Working Class Fiction—Not Just Surplus Value

When reading and discussing the effects of capitalism’s peaks and valleys, it is very rare that the actual effect on individual families is included in the conversation. Instead, most of what is published are rationales from capitalist economists that don’t hold up when critically examined and excuses from politicians who benefit from capitalism’s cruelty. Even rarer in contemporary times are fictional representations of working people struggling to survive the never-ending series of machinations at the top of capitalism’s collapsing pyramid.

Why does this seem to be the case? Is it because those fiction writers who get published are writers whose lives are too remote from those of the proletariat and therefore considered uninteresting? Is the circle of writers so closed that only those who have gone through the university and what sees like a never-ending series of writers’ workshops have the credentials that attract most agents and publishers? Perhaps publishers don’t think such fictions will sell. My guess is that it is all of the above.

Despite this, there are occasional working class fictions that break through the mass-produced material that most folks read today for fiction. The authors of such works that come most quickly to mind include Russell Banks, Walter Moseley, Toni Morrison and Joyce Carol Oates. Of course, this writing spans genres, from crime novels to literary fiction and fantasy. Multiracial, across geographies and representing both conventional genders, this writing describes the humanness of those in whom capitalism sees only surplus value.

Into this dearth of such literature comes Beverly Gologorsky’s new novel, Every Body Has a Story. Set in the boroughs of New York in the time period defined by the 2007-2008 crash of the US housing market and the stock exchange, Gologorsky creates a story about four lifelong friends forever changed by the effects of that crash. Born in working-class neighborhoods into working-class lives, the four paired off and fought their way to establish their own version of the American Dream. It isn’t like they moved to Westchester County or the Hamptons, but they did have decent jobs and nice places to live. One couple had children and the other remained childless. Live was sometimes tedious and repetitious, but the bottom line is they considered themselves happy.
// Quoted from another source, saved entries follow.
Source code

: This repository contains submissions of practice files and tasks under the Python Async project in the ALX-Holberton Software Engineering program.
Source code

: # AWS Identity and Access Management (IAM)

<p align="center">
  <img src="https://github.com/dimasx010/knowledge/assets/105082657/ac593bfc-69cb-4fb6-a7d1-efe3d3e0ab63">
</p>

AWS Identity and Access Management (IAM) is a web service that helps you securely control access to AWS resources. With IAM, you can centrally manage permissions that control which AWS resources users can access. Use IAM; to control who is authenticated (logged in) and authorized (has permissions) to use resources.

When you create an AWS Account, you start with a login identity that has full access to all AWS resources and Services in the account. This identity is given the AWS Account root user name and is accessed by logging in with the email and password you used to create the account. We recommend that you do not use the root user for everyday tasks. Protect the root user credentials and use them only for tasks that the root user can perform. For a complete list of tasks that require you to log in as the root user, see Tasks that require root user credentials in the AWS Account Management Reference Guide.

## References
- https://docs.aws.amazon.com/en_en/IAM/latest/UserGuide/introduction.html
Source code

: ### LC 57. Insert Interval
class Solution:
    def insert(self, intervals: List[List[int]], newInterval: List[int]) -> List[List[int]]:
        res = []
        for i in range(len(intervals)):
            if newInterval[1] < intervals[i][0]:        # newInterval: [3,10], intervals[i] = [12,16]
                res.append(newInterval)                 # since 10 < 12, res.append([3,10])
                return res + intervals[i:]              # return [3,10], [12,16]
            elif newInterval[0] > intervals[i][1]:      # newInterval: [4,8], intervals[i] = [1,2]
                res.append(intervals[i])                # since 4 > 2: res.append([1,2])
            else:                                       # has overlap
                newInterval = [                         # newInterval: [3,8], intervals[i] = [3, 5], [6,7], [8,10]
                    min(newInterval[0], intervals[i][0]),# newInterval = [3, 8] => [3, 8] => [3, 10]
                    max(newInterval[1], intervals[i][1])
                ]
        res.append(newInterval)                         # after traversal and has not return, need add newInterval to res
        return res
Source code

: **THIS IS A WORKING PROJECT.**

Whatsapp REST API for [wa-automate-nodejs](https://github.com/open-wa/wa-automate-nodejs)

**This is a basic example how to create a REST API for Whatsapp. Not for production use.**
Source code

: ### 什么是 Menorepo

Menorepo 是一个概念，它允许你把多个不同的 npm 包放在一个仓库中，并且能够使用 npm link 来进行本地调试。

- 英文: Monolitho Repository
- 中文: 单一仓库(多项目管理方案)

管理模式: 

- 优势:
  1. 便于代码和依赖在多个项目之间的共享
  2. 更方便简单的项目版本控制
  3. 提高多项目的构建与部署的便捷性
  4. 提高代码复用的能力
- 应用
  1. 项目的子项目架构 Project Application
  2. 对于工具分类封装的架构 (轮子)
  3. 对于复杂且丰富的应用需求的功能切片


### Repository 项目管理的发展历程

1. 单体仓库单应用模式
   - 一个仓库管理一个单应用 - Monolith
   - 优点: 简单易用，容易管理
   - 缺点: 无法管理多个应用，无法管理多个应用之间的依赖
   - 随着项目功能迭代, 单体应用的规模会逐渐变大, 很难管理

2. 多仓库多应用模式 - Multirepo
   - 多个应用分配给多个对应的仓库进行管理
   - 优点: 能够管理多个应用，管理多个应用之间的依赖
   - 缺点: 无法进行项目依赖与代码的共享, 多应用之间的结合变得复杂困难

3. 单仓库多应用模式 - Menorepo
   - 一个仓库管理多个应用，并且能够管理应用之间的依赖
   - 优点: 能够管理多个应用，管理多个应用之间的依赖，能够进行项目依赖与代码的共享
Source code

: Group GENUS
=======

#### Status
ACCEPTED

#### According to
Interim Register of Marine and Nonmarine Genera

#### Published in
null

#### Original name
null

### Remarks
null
Then, the story takes a turn towards the realm where the Book of Job was composed. One couple’s house is foreclosed while the other’s marriage founders. One father–Zack– retreats to the basement of his foreclosed home while his wife and mother of his children Lena looks for work after being laid off. Stu, the other husband in the quartet begins to drink heavily and let his mind wander to other women. Meanwhile, his wife Dory realizes she has some kind of illness but is afraid to go to the doctor to discover what it is. As the eviction looms, the children in the family react each in their own way: the fifteen-year-old daughter runs away to live with a slightly older man while her younger brother retreats into cyberspace, plotting his own response.

All the while, the march of capitalism plods on to its logical end. The bank takes back the house despite every effort by Zack and Lena possible to prevent such an occurrence. Then it leaves the house empty since nobody who wants to buy the house can get a mortgage. Stu destroys his friendships (and any solidarity) at work when he bows to pressure from the bosses and takes the one job they still want one of the welders in his crew to perform. Everyone else in his crew is laid off. It seems fair to assume the reason for the layoffs at Stu’s job are related to the crash of the economy.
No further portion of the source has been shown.